By Anjali Kamat and Ahmad Shokr, Economic and Political Weekly, March 19, 2011
A month into the Libyan revolution, it is easy to forget that what is now an armed rebellion led by a council seeking international recognition began – much like the protests in Tunisia, Egypt, and Yemen – as a peaceful and leaderless popular uprising. Its primary demands were – and to a large extent remain – almost identical to those articulated by demonstrators in other parts of north Africa and west Asia: freedom of expression, democracy, and the ousting of a dictator and his repressive security apparatus. These are fundamentally liberal demands, but when made in a quasi-fascist police state like that ruled by colonel Muammar Gaddafi for nearly 42 years, they acquire a much more radical hue.
The transformation from street protests to armed revolt happened quickly, certainly faster than anyone in Libya could have imagined. After just four days of demonstrations and violent clashes, the long neglected cities of eastern Libya shook off four decades of Gaddafi’s iron-fisted rule. One by one, Benghazi, Al-Bayda, Derna, and Tubruk, all declared their liberation. Almost immediately, protestors established city councils made up of prominent residents and organised popular committees of young men to direct traffic and guard against looting. Even as state-controlled media continued to describe them as treacherous elements implementing a wide range of foreign agendas (western, Egyptian, Tunisian, and Al Qaida), groups of people in Benghazi set up independent newspapers and a handful of former state radio employees took over the local airwaves, broadcasting news about the overnight rebellion and urging everyone to join what came to be known as the “17 February revolution”.
Libya’s revolutionaries are largely middleclass professionals who were suddenly thrust into the leadership of a popular rebellion. They do not represent any single ideological position, but what they do share is a lack of experience with governance or popular mobilisation. This is not surprising given that one of the key achievements of Gaddafi’s four decades in power has been the systematic annihilation of civil society. Any effort towards community or labour organisation or building political associations was swiftly and brutally stamped out as an unacceptable form of dissent, punishable, in some cases, by death. Professional associations that existed were tightly controlled by the state. Notwithstanding his son Saif alIslam’s much-touted PhD dissertation at the London School of Economics on the role of civil society in democratisation, Gaddafi famously said in a televised address last year that civil society is a bourgeois invention of the west with no place in Libya. Labour unions, he added, are for the weak.

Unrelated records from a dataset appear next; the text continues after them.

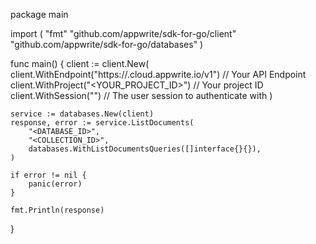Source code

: package main

import (
    "fmt"
    "github.com/appwrite/sdk-for-go/client"
    "github.com/appwrite/sdk-for-go/databases"
)

func main() {
    client := client.New(
        client.WithEndpoint("https://<REGION>.cloud.appwrite.io/v1") // Your API Endpoint
        client.WithProject("<YOUR_PROJECT_ID>") // Your project ID
        client.WithSession("") // The user session to authenticate with
    )

    service := databases.New(client)
    response, error := service.ListDocuments(
        "<DATABASE_ID>",
        "<COLLECTION_ID>",
        databases.WithListDocumentsQueries([]interface{}{}),
    )

    if error != nil {
        panic(error)
    }

    fmt.Println(response)
}
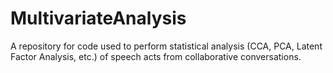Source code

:# MultivariateAnalysis
A repository for code used to perform statistical analysis (CCA, PCA, Latent Factor Analysis, etc.) of speech acts from collaborative conversations.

A rare exception in this otherwise bleak scenario was the Benghazi Bar Association whose members had been agitating in recent years for relatively minor legal reforms. Their main goal was to oust the former association head, a Gaddafi loyalist who stayed on well past his legally-mandated term. In early February, nervous about the wave of popular uprisings sweeping the Arab world, Gaddafi himself met with the Benghazi lawyers to discuss the standoff. He tried to placate them with promises of reform, and the head of the bar association was dismissed one week before the uprising. But coming on the heels of the dramatic events in Tunisia and Egypt, it was too little, too late.
A Variegated Group
Lawyers, more than any other group, were instrumental in paving the way for the Libyan uprising and several prominent members of the Benghazi Bar Association are now part of Libya’s rebel organisation, the National Transitional Council. Among them are outspoken human rights advocates like Fathy Terbil and Abdel Hafiz Ghogha, who is now the spokesperson of the National Transitional Council. Terbil represented the victims of one of the Gaddafi regime’s most notorious crimes, the mass killing of at least 1,200 inmates of the Abu Salim prison in 1996. When Libyan youth issued a call over Facebook for a “Day of Rage” against the regime on 17 February, the Abu Salim families were among the first to join.
Most of the other figures on the 31-member council have, in the past, publicly questioned Gaddafi’s policies and the terror of his revolutionary committees – and, in some cases, paid for their dissent with long prison terms. Ahmed Zubeir Sanusi, a descendant of Idriss Sanusi, the monarch Gaddafi deposed in 1969, spent 31 years in prison. He is now the council member in charge of political prisoners. Also on the council, in charge of military affairs, is Omar Hariri, who was a young officer who took part in Gaddafi’s coup against Idriss. But since his foiled attempt to overthrow Gaddafi in 1975, Hariri has either been in prison or under house arrest.
A handful of council members held posts in the Gaddafi regime before publicly quitting over the excessive use of force against peaceful demonstrators. The head of the council is the former justice minister, Mustafa Abdel Jalil. During his tenure as a judge and then justice minister since 2007, human rights observers noted that Jalil was unusual in his consistent criticism of the regime’s security forces. The two men on the council responsible for foreign affairs come from pro-business backgrounds. Ali Issawi, who was most recently Libya’s ambassador to India, was minister for economy, trade and investment before that, and holds a doctorate in privatisation. Mahmood Jibril, widely regarded as a reformist, was recently appointed to head the country’s National Planning Council and National Economic Development. He is described in a leaked US diplomatic cable as “a serious interlocutor who gets the US perspective”.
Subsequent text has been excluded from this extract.